What you have to do >> Each line below should be retyped exactly, with no pictures.

Dataset entries >>
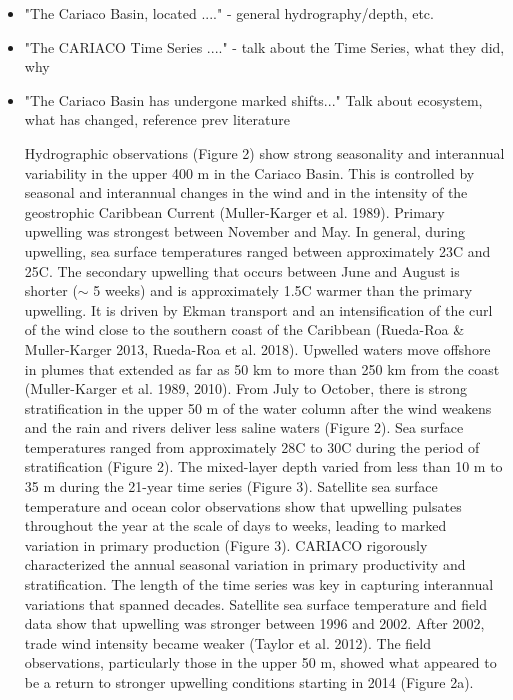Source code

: \documentclass[draft]{agujournal2019}
\begin{document}
    \begin{itemize}
    
        
        \item "The Cariaco Basin, located ...." - general hydrography/depth, etc.
    
        \item "The CARIACO Time Series ...." - talk about the Time Series, what they did, why
    
        \item "The Cariaco Basin has undergone marked shifts..." Talk about ecosystem, what has changed, reference prev literature

        Hydrographic observations (Figure 2) show strong seasonality and interannual variability in the upper 400 m in the Cariaco Basin. This is controlled by seasonal and interannual changes in the wind and in the intensity of the geostrophic Caribbean Current (Muller-Karger et al. 1989). Primary upwelling was strongest between November and May. In general, during upwelling, sea surface temperatures ranged between approximately 23\degree C and 25\degree C. The secondary upwelling that occurs between June and August is shorter ($\sim$ 5 weeks) and is approximately 1.5\degree C warmer than the primary upwelling. It is driven by Ekman transport and an intensification of the curl of the wind close to the southern coast of the Caribbean (Rueda-Roa \& Muller-Karger 2013, Rueda-Roa et al. 2018). Upwelled waters move offshore in plumes that extended as far as 50 km to more than 250 km from the coast (Muller-Karger et al. 1989, 2010). From July to October, there is strong stratification in the upper 50 m of the water column after the wind weakens and the rain and rivers deliver less saline waters (Figure 2).
        Sea surface temperatures ranged from approximately 28\degree C to 30\degree C during the period of stratification (Figure 2). The mixed-layer depth varied from less than 10 m to 35 m during the 21-year time series (Figure 3). Satellite sea surface temperature and ocean color observations show that upwelling pulsates throughout the year at the scale of days to weeks, leading to marked variation in primary production (Figure 3). CARIACO rigorously characterized the annual seasonal variation in primary productivity and stratification. The length of the time series was key in capturing interannual variations that spanned decades. Satellite sea surface temperature and field data show that upwelling was stronger between 1996 and 2002. After 2002, trade wind intensity became weaker (Taylor et al. 2012).
        The field observations, particularly those in the upper 50 m, showed what appeared to be a return to stronger upwelling conditions starting in 2014 (Figure 2a).


\end{itemize}
\end{document}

Response area >>
Source code

: \documentclass[draft]{agujournal2019}
\begin{document}
    \begin{itemize}
    
        
        \item "The Cariaco Basin, located ...." - general hydrography/depth, etc.
    
        \item "The CARIACO Time Series ...." - talk about the Time Series, what they did, why
    
        \item "The Cariaco Basin has undergone marked shifts..." Talk about ecosystem, what has changed, reference prev literature

        Hydrographic observations (Figure 2) show strong seasonality and interannual variability in the upper 400 m in the Cariaco Basin. This is controlled by seasonal and interannual changes in the wind and in the intensity of the geostrophic Caribbean Current (Muller-Karger et al. 1989). Primary upwelling was strongest between November and May. In general, during upwelling, sea surface temperatures ranged between approximately 23\degree C and 25\degree C. The secondary upwelling that occurs between June and August is shorter ($\sim$ 5 weeks) and is approximately 1.5\degree C warmer than the primary upwelling. It is driven by Ekman transport and an intensification of the curl of the wind close to the southern coast of the Caribbean (Rueda-Roa \& Muller-Karger 2013, Rueda-Roa et al. 2018). Upwelled waters move offshore in plumes that extended as far as 50 km to more than 250 km from the coast (Muller-Karger et al. 1989, 2010). From July to October, there is strong stratification in the upper 50 m of the water column after the wind weakens and the rain and rivers deliver less saline waters (Figure 2).
        Sea surface temperatures ranged from approximately 28\degree C to 30\degree C during the period of stratification (Figure 2). The mixed-layer depth varied from less than 10 m to 35 m during the 21-year time series (Figure 3). Satellite sea surface temperature and ocean color observations show that upwelling pulsates throughout the year at the scale of days to weeks, leading to marked variation in primary production (Figure 3). CARIACO rigorously characterized the annual seasonal variation in primary productivity and stratification. The length of the time series was key in capturing interannual variations that spanned decades. Satellite sea surface temperature and field data show that upwelling was stronger between 1996 and 2002. After 2002, trade wind intensity became weaker (Taylor et al. 2012).
        The field observations, particularly those in the upper 50 m, showed what appeared to be a return to stronger upwelling conditions starting in 2014 (Figure 2a).


\end{itemize}
\end{document}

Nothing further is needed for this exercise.